The film making me curious about the book it's based on is for me the film's only enduring value. Though important subject matter and a seemingly passionate ethic in making it, it just isn't enough. In trying so hard to do a character study, the movie fails to allow the forces causing it to be the characters' last September to really take hold. And, without that it's just a movie about a bunch of priviliged people talking about not much at all, which when taking in an accent spells movie-watching doom. Cabaret it's not. Maybe if I had activated the english subtitles...
Actually, the "special features" on the dvd are interesting because interviews with the actors and director have you wondering if they worked on the same movie you just watched. Maybe I should have watched them first because they seemed to have honest intentions.
There's also a dramatic reading from the book on the dvd that underscores how in this case, a book is the only way to tell this story. The story is that of a revolution virtually causing a race of people to disappear. The movie does nothing to make us want to remember them.
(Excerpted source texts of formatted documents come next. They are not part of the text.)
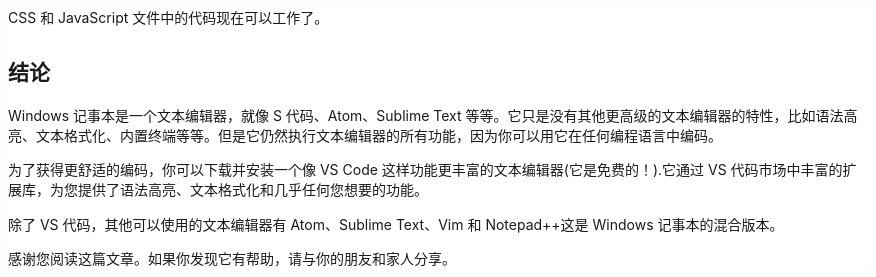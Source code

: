 CSS 和 JavaScript 文件中的代码现在可以工作了。

## 结论

Windows 记事本是一个文本编辑器，就像 S 代码、Atom、Sublime Text 等等。它只是没有其他更高级的文本编辑器的特性，比如语法高亮、文本格式化、内置终端等等。但是它仍然执行文本编辑器的所有功能，因为你可以用它在任何编程语言中编码。

为了获得更舒适的编码，你可以下载并安装一个像 VS Code 这样功能更丰富的文本编辑器(它是免费的！).它通过 VS 代码市场中丰富的扩展库，为您提供了语法高亮、文本格式化和几乎任何您想要的功能。

除了 VS 代码，其他可以使用的文本编辑器有 Atom、Sublime Text、Vim 和 Notepad++这是 Windows 记事本的混合版本。

感谢您阅读这篇文章。如果你发现它有帮助，请与你的朋友和家人分享。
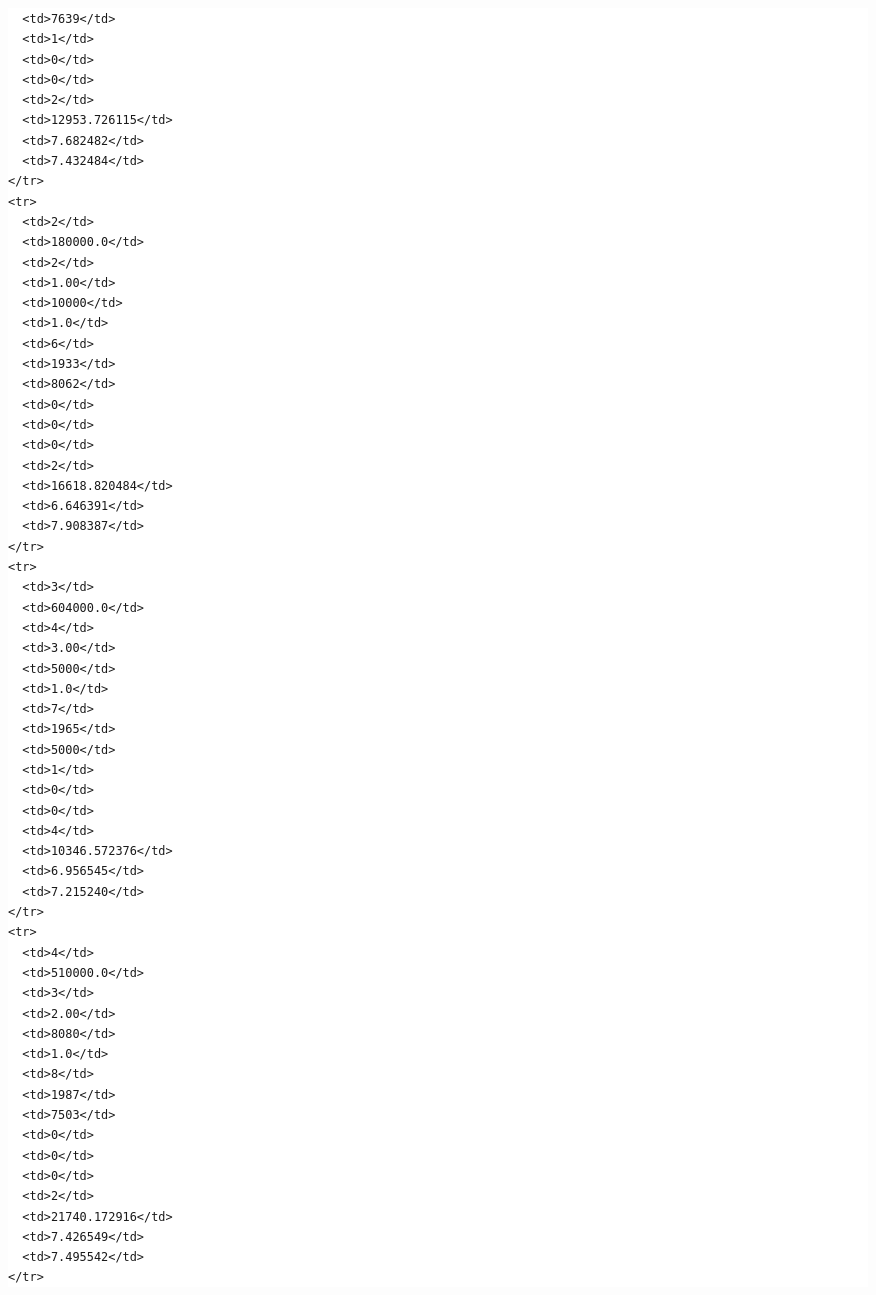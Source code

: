       <td>7639</td>
      <td>1</td>
      <td>0</td>
      <td>0</td>
      <td>2</td>
      <td>12953.726115</td>
      <td>7.682482</td>
      <td>7.432484</td>
    </tr>
    <tr>
      <td>2</td>
      <td>180000.0</td>
      <td>2</td>
      <td>1.00</td>
      <td>10000</td>
      <td>1.0</td>
      <td>6</td>
      <td>1933</td>
      <td>8062</td>
      <td>0</td>
      <td>0</td>
      <td>0</td>
      <td>2</td>
      <td>16618.820484</td>
      <td>6.646391</td>
      <td>7.908387</td>
    </tr>
    <tr>
      <td>3</td>
      <td>604000.0</td>
      <td>4</td>
      <td>3.00</td>
      <td>5000</td>
      <td>1.0</td>
      <td>7</td>
      <td>1965</td>
      <td>5000</td>
      <td>1</td>
      <td>0</td>
      <td>0</td>
      <td>4</td>
      <td>10346.572376</td>
      <td>6.956545</td>
      <td>7.215240</td>
    </tr>
    <tr>
      <td>4</td>
      <td>510000.0</td>
      <td>3</td>
      <td>2.00</td>
      <td>8080</td>
      <td>1.0</td>
      <td>8</td>
      <td>1987</td>
      <td>7503</td>
      <td>0</td>
      <td>0</td>
      <td>0</td>
      <td>2</td>
      <td>21740.172916</td>
      <td>7.426549</td>
      <td>7.495542</td>
    </tr>
  </tbody>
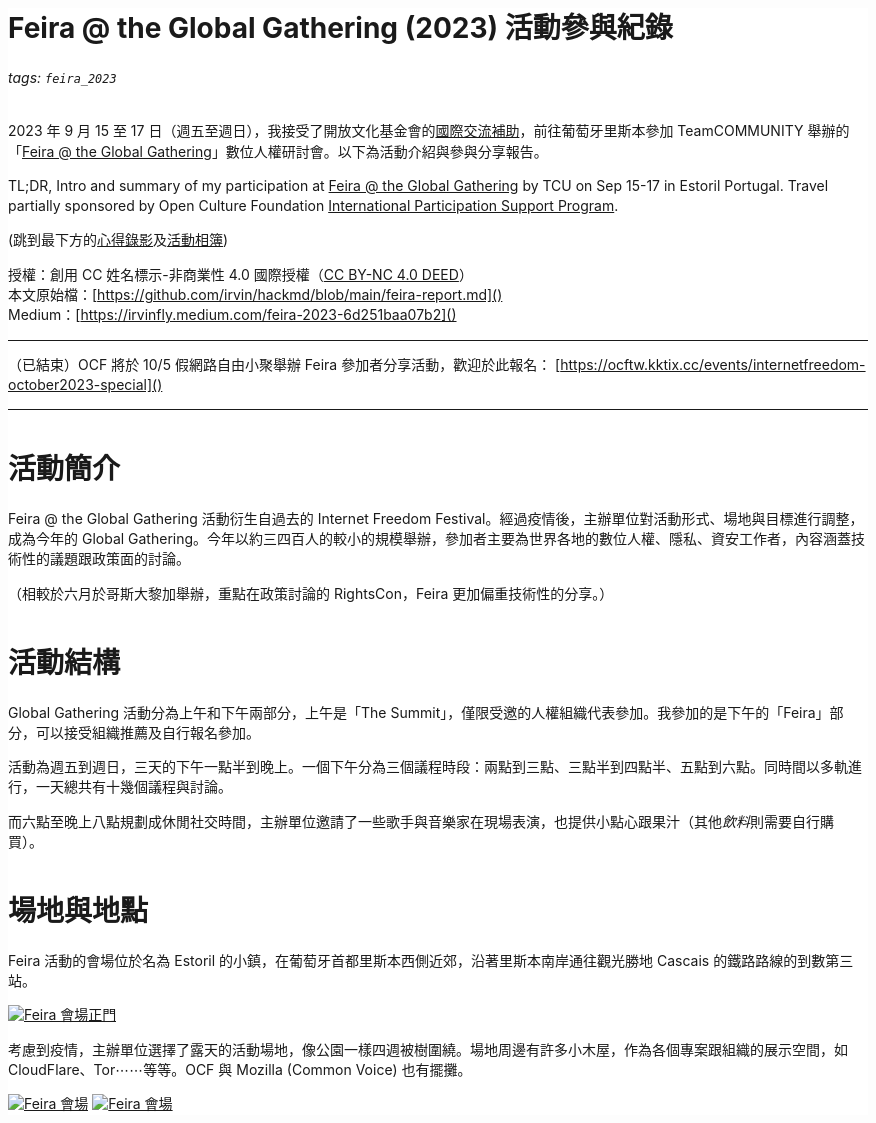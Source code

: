 Feira @ the Global Gathering (2023) 活動參與紀錄
===

###### tags: `feira_2023`

2023 年 9 月 15 至 17 日（週五至週日），我接受了開放文化基金會的[國際交流補助](http://v0.ocf.tw/donate/intl.html)，前往葡萄牙里斯本參加 TeamCOMMUNITY 舉辦的「[Feira @ the Global Gathering](https://www.digitalrights.community/blog/apply-feira-global-gathering)」數位人權研討會。以下為活動介紹與參與分享報告。

TL;DR, Intro and summary of my participation at [Feira @ the Global Gathering](https://www.digitalrights.community/blog/apply-feira-global-gathering) by TCU on Sep 15-17 in Estoril Portugal. Travel partially sponsored by Open Culture Foundation [International Participation Support Program](https://ocf.tw/en/p/intldonate/).

(跳到最下方的[心得錄影](#現場心得錄影)及[活動相簿](#相簿))

授權：創用 CC 姓名標示-非商業性 4.0 國際授權（[CC BY-NC 4.0 DEED](https://creativecommons.org/licenses/by-nc/4.0/deed.zh-hant)）  
本文原始檔：[https://github.com/irvin/hackmd/blob/main/feira-report.md]()  
Medium：[https://irvinfly.medium.com/feira-2023-6d251baa07b2]()

---

（已結束）OCF 將於 10/5 假網路自由小聚舉辦 Feira 參加者分享活動，歡迎於此報名： [https://ocftw.kktix.cc/events/internetfreedom-october2023-special]()

---

# 活動簡介

Feira @ the Global Gathering 活動衍生自過去的 Internet Freedom Festival。經過疫情後，主辦單位對活動形式、場地與目標進行調整，成為今年的 Global Gathering。今年以約三四百人的較小的規模舉辦，參加者主要為世界各地的數位人權、隱私、資安工作者，內容涵蓋技術性的議題跟政策面的討論。

（相較於六月於哥斯大黎加舉辦，重點在政策討論的 RightsCon，Feira 更加偏重技術性的分享。）

# 活動結構

Global Gathering 活動分為上午和下午兩部分，上午是「The Summit」，僅限受邀的人權組織代表參加。我參加的是下午的「Feira」部分，可以接受組織推薦及自行報名參加。

活動為週五到週日，三天的下午一點半到晚上。一個下午分為三個議程時段：兩點到三點、三點半到四點半、五點到六點。同時間以多軌進行，一天總共有十幾個議程與討論。

而六點至晚上八點規劃成休閒社交時間，主辦單位邀請了一些歌手與音樂家在現場表演，也提供小點心跟果汁（其他*飲料*則需要自行購買）。

# 場地與地點

Feira 活動的會場位於名為 Estoril 的小鎮，在葡萄牙首都里斯本西側近郊，沿著里斯本南岸通往觀光勝地 Cascais 的鐵路路線的到數第三站。

<a data-flickr-embed="true" href="https://www.flickr.com/photos/irvin/53225125439/in/album-72177720311589395/" title="Feira 會場正門"><img src="https://live.staticflickr.com/65535/53225125439_08152990d2_h.jpg" width="1135" height="1600" alt="Feira 會場正門"/></a>

考慮到疫情，主辦單位選擇了露天的活動場地，像公園一樣四週被樹圍繞。場地周邊有許多小木屋，作為各個專案跟組織的展示空間，如 CloudFlare、Tor⋯⋯等等。OCF 與 Mozilla (Common Voice) 也有擺攤。

<a data-flickr-embed="true" href="https://www.flickr.com/photos/irvin/53223868562/in/album-72177720311589395/" title="Feira 會場"><img src="https://live.staticflickr.com/65535/53223868562_45163ef43b_h.jpg" width="1200" height="1600" alt="Feira 會場"/></a>
<a data-flickr-embed="true" href="https://www.flickr.com/photos/irvin/53225243890/in/album-72177720311589395/" title="Feira 會場"><img src="https://live.staticflickr.com/65535/53225243890_304fc2fcca_h.jpg" width="1200" height="1600" alt="Feira 會場"/></a>
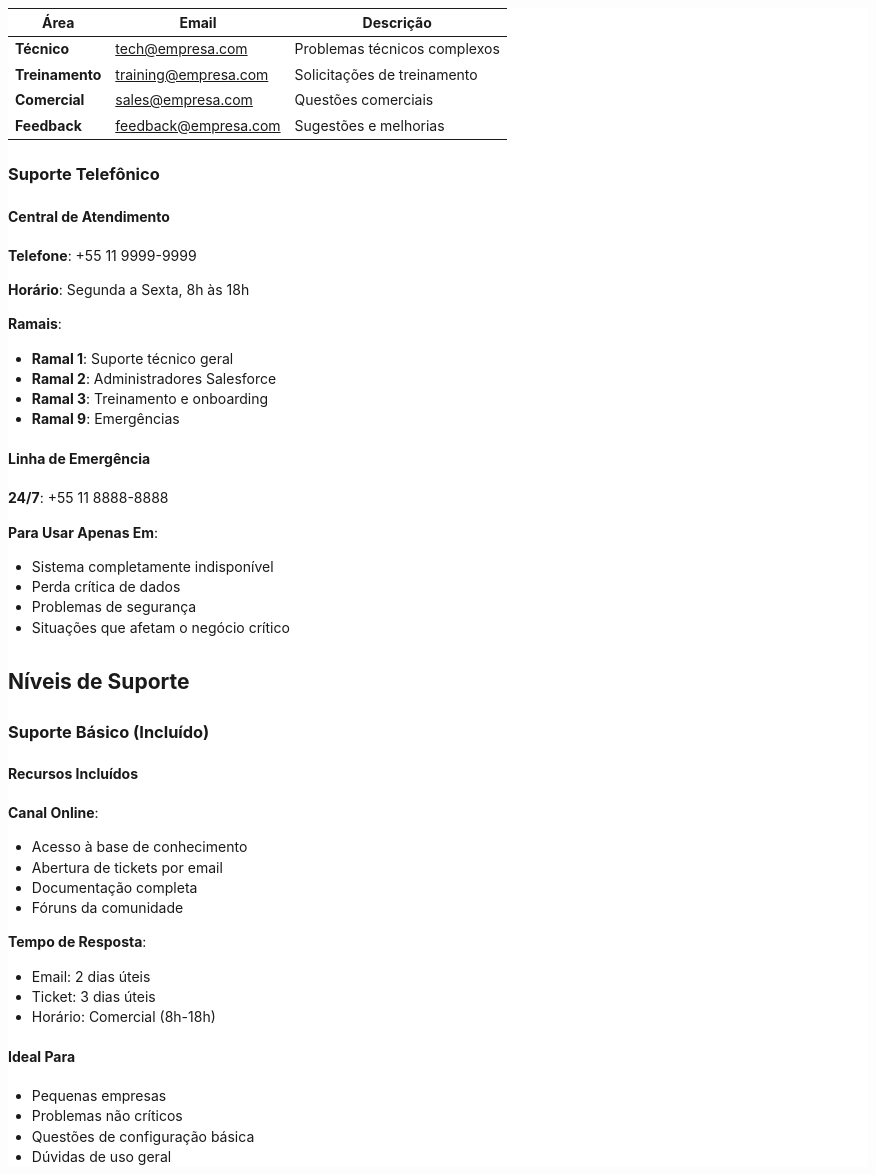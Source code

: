 | Área | Email | Descrição |
|------|-------|-----------|
| **Técnico** | tech@empresa.com | Problemas técnicos complexos |
| **Treinamento** | training@empresa.com | Solicitações de treinamento |
| **Comercial** | sales@empresa.com | Questões comerciais |
| **Feedback** | feedback@empresa.com | Sugestões e melhorias |

### Suporte Telefônico

#### Central de Atendimento

**Telefone**: +55 11 9999-9999

**Horário**: Segunda a Sexta, 8h às 18h

**Ramais**:
- **Ramal 1**: Suporte técnico geral
- **Ramal 2**: Administradores Salesforce
- **Ramal 3**: Treinamento e onboarding
- **Ramal 9**: Emergências

#### Linha de Emergência

**24/7**: +55 11 8888-8888

**Para Usar Apenas Em**:
- Sistema completamente indisponível
- Perda crítica de dados
- Problemas de segurança
- Situações que afetam o negócio crítico

## Níveis de Suporte

### Suporte Básico (Incluído)

#### Recursos Incluídos

**Canal Online**:
- Acesso à base de conhecimento
- Abertura de tickets por email
- Documentação completa
- Fóruns da comunidade

**Tempo de Resposta**:
- Email: 2 dias úteis
- Ticket: 3 dias úteis
- Horário: Comercial (8h-18h)

#### Ideal Para

- Pequenas empresas
- Problemas não críticos
- Questões de configuração básica
- Dúvidas de uso geral
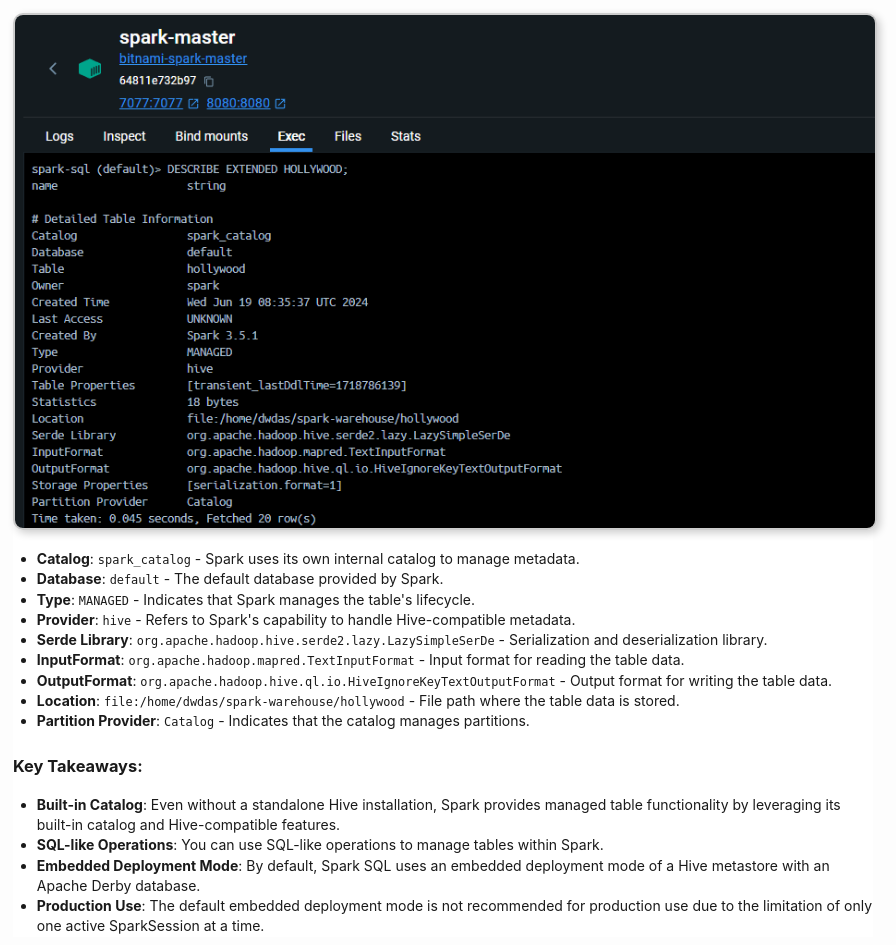<img src="images/custom-image-2024-06-19-17-25-45.png" alt="Warehouse Directory" style="border: 2px solid #ccc; box-shadow: 3px 3px 8px rgba(0, 0, 0, 0.2); border-radius: 10px;">


- **Catalog**: `spark_catalog` - Spark uses its own internal catalog to manage metadata.
- **Database**: `default` - The default database provided by Spark.
- **Type**: `MANAGED` - Indicates that Spark manages the table's lifecycle.
- **Provider**: `hive` - Refers to Spark's capability to handle Hive-compatible metadata.
- **Serde Library**: `org.apache.hadoop.hive.serde2.lazy.LazySimpleSerDe` - Serialization and deserialization library.
- **InputFormat**: `org.apache.hadoop.mapred.TextInputFormat` - Input format for reading the table data.
- **OutputFormat**: `org.apache.hadoop.hive.ql.io.HiveIgnoreKeyTextOutputFormat` - Output format for writing the table data.
- **Location**: `file:/home/dwdas/spark-warehouse/hollywood` - File path where the table data is stored.
- **Partition Provider**: `Catalog` - Indicates that the catalog manages partitions.

### Key Takeaways:

- **Built-in Catalog**: Even without a standalone Hive installation, Spark provides managed table functionality by leveraging its built-in catalog and Hive-compatible features.
- **SQL-like Operations**: You can use SQL-like operations to manage tables within Spark.
- **Embedded Deployment Mode**: By default, Spark SQL uses an embedded deployment mode of a Hive metastore with an Apache Derby database.
- **Production Use**: The default embedded deployment mode is not recommended for production use due to the limitation of only one active SparkSession at a time.
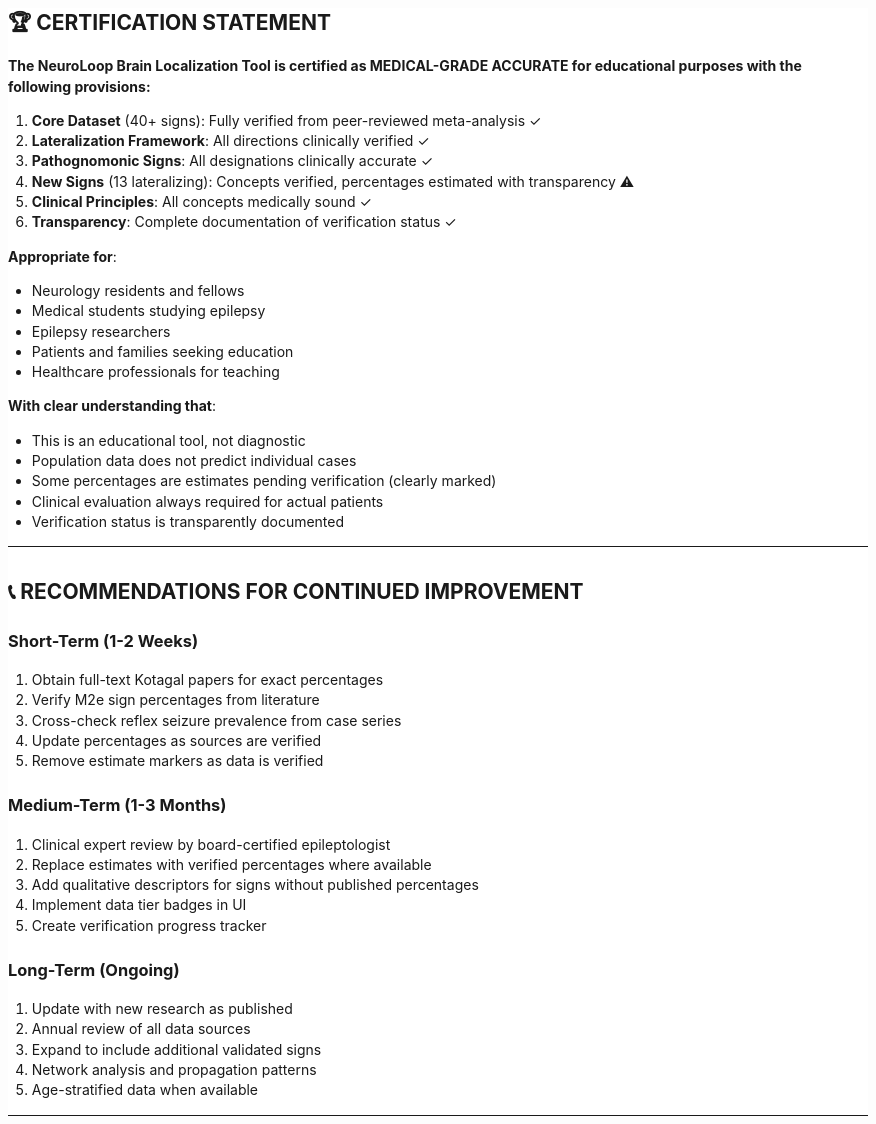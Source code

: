 
## 🏆 CERTIFICATION STATEMENT

**The NeuroLoop Brain Localization Tool is certified as MEDICAL-GRADE ACCURATE for educational purposes with the following provisions:**

1. **Core Dataset** (40+ signs): Fully verified from peer-reviewed meta-analysis ✓
2. **Lateralization Framework**: All directions clinically verified ✓
3. **Pathognomonic Signs**: All designations clinically accurate ✓
4. **New Signs** (13 lateralizing): Concepts verified, percentages estimated with transparency ⚠️
5. **Clinical Principles**: All concepts medically sound ✓
6. **Transparency**: Complete documentation of verification status ✓

**Appropriate for**:
- Neurology residents and fellows
- Medical students studying epilepsy
- Epilepsy researchers
- Patients and families seeking education
- Healthcare professionals for teaching

**With clear understanding that**:
- This is an educational tool, not diagnostic
- Population data does not predict individual cases
- Some percentages are estimates pending verification (clearly marked)
- Clinical evaluation always required for actual patients
- Verification status is transparently documented

---

## 📞 RECOMMENDATIONS FOR CONTINUED IMPROVEMENT

### Short-Term (1-2 Weeks)
1. Obtain full-text Kotagal papers for exact percentages
2. Verify M2e sign percentages from literature
3. Cross-check reflex seizure prevalence from case series
4. Update percentages as sources are verified
5. Remove estimate markers as data is verified

### Medium-Term (1-3 Months)
1. Clinical expert review by board-certified epileptologist
2. Replace estimates with verified percentages where available
3. Add qualitative descriptors for signs without published percentages
4. Implement data tier badges in UI
5. Create verification progress tracker

### Long-Term (Ongoing)
1. Update with new research as published
2. Annual review of all data sources
3. Expand to include additional validated signs
4. Network analysis and propagation patterns
5. Age-stratified data when available

---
5 out of 5 stars An emotional clash between the Irish, Anglo-Irish &British.......2003-03-05

This was a very moving movie showing how the Irish, and the British and how families like uncle Richard and aunt Myra (Maggie Smith) Anglo Irish buisness people who no longer support the British yet fear the Irish rebels are caught in between a confict. Fiona Shaw does an wonderful job playing the part of a vamp, Marta who is to marry a wealthy English business man but enjoys fooling around and tempting Hughie who is regreatfuly married to a much older woman while they are staying at Richard and Myra's house. In the mean time Lois ( Uncle Richard's niece) is playfuly leading on a very attractive young British officer and yet sneaking to meet the young Irish rebel and allowing herself to be seduced by him. The British Officer wishes to marry her but Aunt Myra (Maggie Smith does a really good job playing a polite snob) slams the poor officer with the fact that he is not of money and that it would be impossible to marry Lois, yet uncle Richard, who really hates the British, is encouraging the young officer to continue in his relationship with Lois. This is a movie that anyone who enjoys the English movie format, should see.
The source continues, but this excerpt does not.